America was built on diversity. I am not only talking about – or focusing on – skin color or nationality. I’m talking about thinking and ideas.
Our country was born from radical thinking. Birthed by people who wanted to think and live differently.
The Fair Housing Act was one of many examples of bold leaders saying, “we can’t continue to operate the way we always have.”
In addition to the still-heated civil rights efforts across the country, this legislation was also being fueled by the growing number of African-American and Hispanic members of the military who had fought and died in the Vietnam War, and on the home front they and their families were having trouble renting or purchasing homes in certain residential areas because of their race or national origin.
In 1968, this proposed civil rights legislation expanded on, and was a follow-up to, the Civil Rights Act of 1964. While the bill’s original goal was to extend federal protection to civil rights workers, it was eventually expanded to address the growing racial discrimination in housing.
Title VIII of the proposed Civil Rights Act officially got the name Fair Housing Act, and it prohibited discrimination concerning the sale, rental, and financing of housing based on race, religion, national origin and sex.
The protection and promotion of homeownership for all has become a banner waved by the real estate industry.

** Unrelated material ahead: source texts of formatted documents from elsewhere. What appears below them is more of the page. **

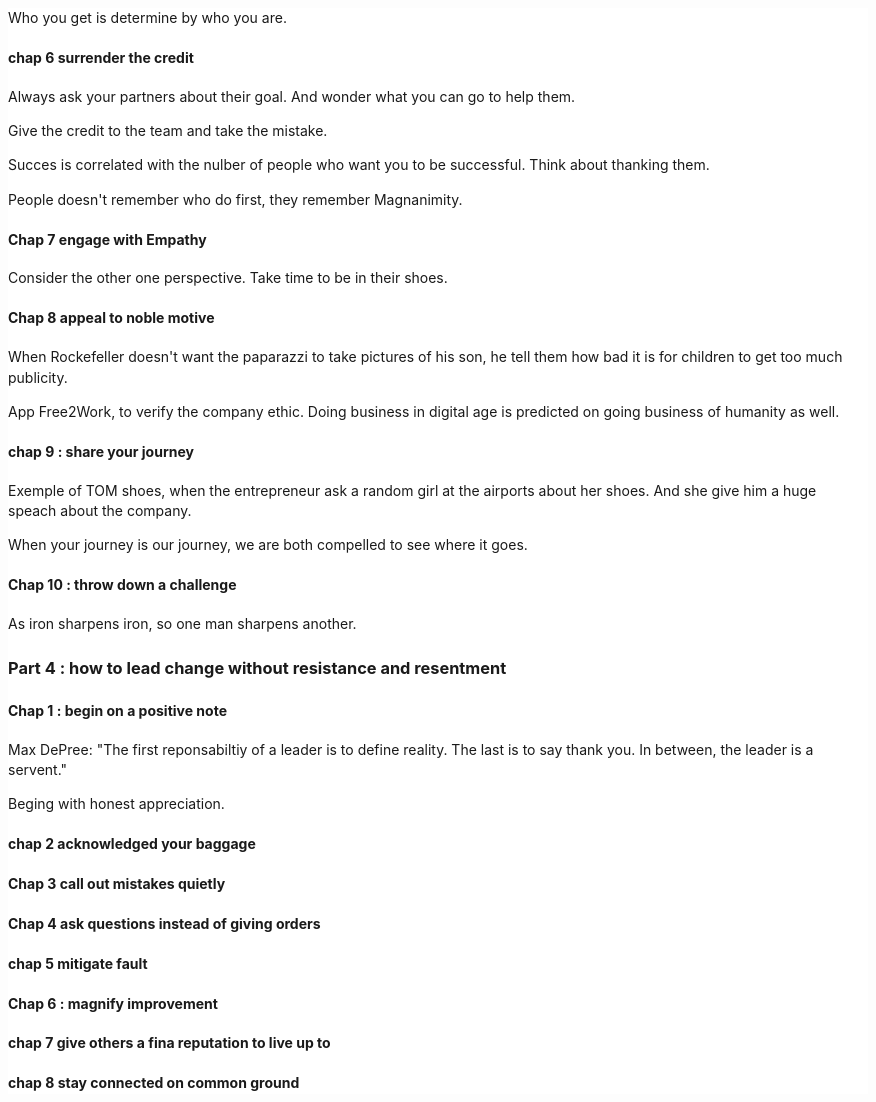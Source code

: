 Who you get is determine by who you are. 


#### chap 6 surrender the credit 

Always ask your partners about their goal. And wonder what you can go to help them.  

Give the credit to the team and take the mistake. 

Succes is correlated with the nulber of people who want you to be successful. 
Think about thanking them.

People doesn't remember who do first, they remember Magnanimity. 

#### Chap 7 engage with Empathy 
Consider the other one perspective. 
Take time to be in their shoes.

#### Chap 8 appeal to noble motive 
When Rockefeller doesn't want the paparazzi to take pictures of his son, he tell them how bad it is for children to get too much publicity. 

App Free2Work, to verify the company ethic. 
Doing business in digital age is predicted on going business of humanity as well. 


#### chap 9 : share your journey
Exemple of TOM shoes, when the entrepreneur ask a random girl at the airports about her shoes. And she give him a huge speach about the company.

When your journey is our journey, we are both compelled to see where it goes. 


#### Chap 10 : throw down a challenge 

As iron sharpens iron, so one man sharpens another. 



### Part 4 : how to lead change without resistance and resentment
#### Chap 1 : begin on a positive note 
Max DePree: "The first reponsabiltiy of a leader is to define reality. The last is to say thank you. In between, the leader is a servent."

Beging with honest appreciation. 
#### chap 2 acknowledged your baggage 

#### Chap 3 call out mistakes quietly 


#### Chap 4 ask questions instead of giving orders 

#### chap 5 mitigate fault 

#### Chap 6 : magnify improvement

#### chap 7 give others a fina reputation to live up to 

#### chap 8 stay connected on common ground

The Fine Print: The National Association of REALTORS® opposes discrimination in housing based on race, color, religion, sex, handicap, familial status, sexual orientation, gender identity, and national origin. This policy is embodied in NAR’s Code of Ethics. NAR also authorizes sanctions in response to a finding that a member has violated any fair housing law, including local and state laws that prohibit discrimination based on sexual orientation or gender identity. NAR policy is to support equal opportunity on the basis of sexual orientation and gender identity and the NAR Code of Ethics was amended in 2010 and 2013, to include this updated policy in the Code of Ethics.
The Summary: Our duty, in the real estate industry, is to protect and promote the rights of all, and to serve equally the needs of all. Regardless.
Every year, Dayton REALTORS® teams up with the great folks at the Miami Valley Fair Housing Center to put on a wonderful day of education on a wide-range of fair housing topics. This year’s anniversary event will again not disappoint. It will be at Sinclair Community College on April 5th, and we will be putting out more information soon.
I am very excited to listen to the keynote speaker Nikole Hannah-Jones, a writer for The New York Times Magazine, who has a long list of awards and accolades in addition to being named a 2017 MacArthur Genius Grant Fellow for “reshaping national conversations around education reform.” Wow!
I sincerely hope all our members will take the time to attend this event in April, and join us in committing, again, to the true service of all Americans in their search for the American Dream of homeownership.